Anatomical Differences in Transgender Breast Augmentation Surgery
Far too often, the anatomic differences between cis and transgender augmentations go unrecognized by both patients and surgeons. Fortunately, Dr. Ali is acutely aware of the 7 anatomical differences between cis and transgender augmentations and takes them into account when caring for all of his patients.
Trans women will usually have a wider ribcage than will a cis woman of the same height and weight. In crafting the perfect breast shape that naturally fits onto the thorax, Dr. Ali considers height, width, volume, and projection in proportion to the transgender breast augmentation patient’s ribcage.
Generally, a trans woman’s nipples will be situated to the outside of the breast mound. This will factor into where the implant is placed, resulting in a nipple that is relatively centered on the breast mound.

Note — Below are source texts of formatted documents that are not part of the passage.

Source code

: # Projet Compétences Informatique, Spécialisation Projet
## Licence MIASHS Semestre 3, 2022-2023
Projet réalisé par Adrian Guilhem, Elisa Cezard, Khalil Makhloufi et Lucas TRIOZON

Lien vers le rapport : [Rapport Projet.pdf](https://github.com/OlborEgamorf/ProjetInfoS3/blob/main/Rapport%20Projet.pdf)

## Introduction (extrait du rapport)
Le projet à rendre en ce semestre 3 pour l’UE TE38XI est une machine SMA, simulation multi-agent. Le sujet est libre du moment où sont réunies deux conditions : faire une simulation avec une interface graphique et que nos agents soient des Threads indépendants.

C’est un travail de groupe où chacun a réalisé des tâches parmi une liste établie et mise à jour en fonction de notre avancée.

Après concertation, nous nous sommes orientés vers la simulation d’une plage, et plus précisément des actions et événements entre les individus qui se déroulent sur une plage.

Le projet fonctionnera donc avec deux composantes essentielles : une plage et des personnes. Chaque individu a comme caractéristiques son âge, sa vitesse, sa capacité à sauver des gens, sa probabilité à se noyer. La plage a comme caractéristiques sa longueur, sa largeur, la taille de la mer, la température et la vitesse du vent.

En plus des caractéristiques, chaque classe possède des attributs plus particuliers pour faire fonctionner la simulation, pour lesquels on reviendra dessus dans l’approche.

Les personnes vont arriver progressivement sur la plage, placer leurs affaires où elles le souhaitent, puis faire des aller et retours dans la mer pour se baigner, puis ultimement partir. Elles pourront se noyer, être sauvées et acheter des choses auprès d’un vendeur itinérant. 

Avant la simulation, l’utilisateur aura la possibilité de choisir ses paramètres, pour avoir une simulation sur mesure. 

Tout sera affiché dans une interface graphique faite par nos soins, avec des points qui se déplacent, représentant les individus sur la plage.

In many cases, a trans woman’s nipples will be situated lower on the breast mound. The ideal breast is said to have the breast volume roughly 45% above the plane of the nipple and 55% below. While achieving balance in cisgender women occasionally requires the implant be placed below the natural crease of the breast, it is a far more common occurrence in transgender patients.
All breasts, cis and transgender, are composed of a combination of gland (firm) and fat (soft). Transgender patients typically have firmer and more dense breasts, as their breasts are, for the most part, comprised of glands that, through hormone therapy, have been enlarged. In is imperative for transgender breast augmentation surgeons to account for their patient’s breast tissue malleability, as it affects size of the implant.
The skin of transgender patients is usually thicker and tighter than cisgender patients. As cisgender women’s breast size can fluctuate significantly over the years from weight changes, monthly periods, and pregnancy, their skin can relax and soften over time in a way transgender patients’ often have not been afforded.
In many (but not all) transgender women, the pectoralis major muscle is thicker than in cisgender women. It is almost never thick enough to create any kind of problem, but will require a greater level of attention during surgery, particularly in regard to anesthetic. Over time, this can occasionally result in the muscle pushing the implant slightly out and/or down, but this issue is also faced by cisgender patients, and is not specific to transgender breast augmentation surgery.
Transgender Breast Augmentation Surgery
Dr. Ali performs every gender affirming breast augmentation surgery with the goal of creating natural, beautiful breasts for his patients. By employing an innovative surgical technique that allows for the most successful and predictable transgender breast augmentation surgeries possible, the concerns associated with the 7 anatomical differences in transgender breasts are all taken into consideration, avoiding pitfalls often faced by transgender patients in the hands of lesser surgeons.